The New York Times’ opinion section is journalism, of course, but only of a singular, if highly influential, kind. Like the paper itself, it tends to overshadow the more typical work of the thousands of reporters, editors and broadcasters who are trying to provide us with the diet of information that is essential to a healthy, functioning society.

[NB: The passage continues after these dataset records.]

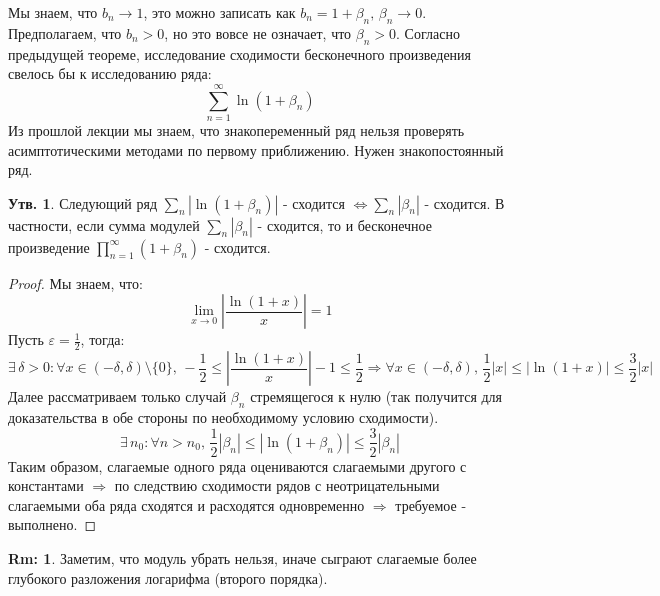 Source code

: \documentclass[12pt]{article}
\newcommand{\VE}{\varepsilon}
\theoremstyle{definition}
\newtheorem{rem}{Rm:}
\newtheorem{prop}{Утв.}
\begin{document}
Мы знаем, что $b_n \to 1$, это можно записать как $b_n = 1 + \beta_n, \, \beta_n \to 0$. Предполагаем, что $b_n > 0$, но это вовсе не означает, что $\beta_n > 0$. Согласно предыдущей теореме, исследование сходимости бесконечного произведения свелось бы к исследованию ряда: 
$$
	\displaystyle \sum\limits_{n = 1}^{\infty}\ln(1 + \beta_n)
$$
Из прошлой лекции мы знаем, что знакопеременный ряд нельзя проверять асимптотическими методами по первому приближению. Нужен знакопостоянный ряд.
\begin{prop}
	Следующий ряд $\displaystyle \sum\limits_n \left| \ln(1 + \beta_n) \right|$ - сходится $\Leftrightarrow \displaystyle \sum\limits_n \left| \beta_n \right|$ - сходится. В частности, если сумма модулей $\displaystyle \sum\limits_n \left| \beta_n \right|$ - сходится, то и бесконечное произведение $\displaystyle \prod\limits_{n = 1}^{\infty}(1 + \beta_n)$ - сходится.
\end{prop}
\begin{proof}
	Мы знаем, что:
	$$
		\lim\limits_{x \to 0}\left| \dfrac{\ln(1+x)}{x} \right| =  1
	$$
	Пусть $\VE = \frac{1}{2}$, тогда:
	$$
		\exists \, \delta > 0 \colon \forall x \in (-\delta, \delta) \setminus \{0\}, \, -\dfrac{1}{2} \leq  \left| \dfrac{\ln(1+x)}{x} \right| -1 \leq \dfrac{1}{2} \Rightarrow \forall x \in (-\delta, \delta), \, \dfrac{1}{2} |x| \leq | \ln(1+ x)| \leq \dfrac{3}{2}|x|
	$$
	Далее рассматриваем только случай $\beta_n$ стремящегося к нулю (так получится для доказательства в обе стороны по необходимому условию сходимости).
	$$	
		\exists \, n_0 \colon \forall n > n_0, \, \dfrac{1}{2}|\beta_n| \leq |\ln(1+ \beta_n)| \leq \dfrac{3}{2}|\beta_n|
	$$
	Таким образом, слагаемые одного ряда оцениваются слагаемыми другого с константами $\Rightarrow$ по следствию сходимости рядов с неотрицательными слагаемыми оба ряда сходятся и расходятся одновременно $\Rightarrow$ требуемое - выполнено.
\end{proof}

\begin{rem}
	Заметим, что модуль убрать нельзя, иначе сыграют слагаемые более глубокого разложения логарифма (второго порядка).
\end{rem}
\end{document}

So what’s journalism? It’s the small-town reporters who write up “the day’s events, hold officials accountable and capture those moments — a school honor, a retirement celebration — suitable for framing,” as Dan Barry recently put it. That these reporters are disappearing is a bigger blow to our democracy than the resignation of a celebrity pundit.
Journalism is the solid, dogged investigative work being done by nonprofits on everything from toxic chemicals in the environment to the opioid crisis to what it means to live on the minimum wage.
Journalism is about gaining access — for us, the citizens — to a massive federal database on coronavirus cases, and describing what it reveals about racial inequalities, as The Times did earlier this year.
Journalism is exposing a government’s typically misleading statements, as Vox did in determining that U.S. Park Police did indeed use tear gas to disperse a crowd protesting outside the White House.
Journalism uncovers the true story behind a Republican president’s complex and deceptive finances (again, The Times) — and behind a Democratic-led city’s failed efforts to help its Black residents deal with the pandemic (The Washington Post, in an exposé about its hometown).
It’s the kind of storytelling that makes you take an interest in something — through delightful writing and deep reporting — that you never, ever thought you’d care about. In other words, every issue of The New Yorker.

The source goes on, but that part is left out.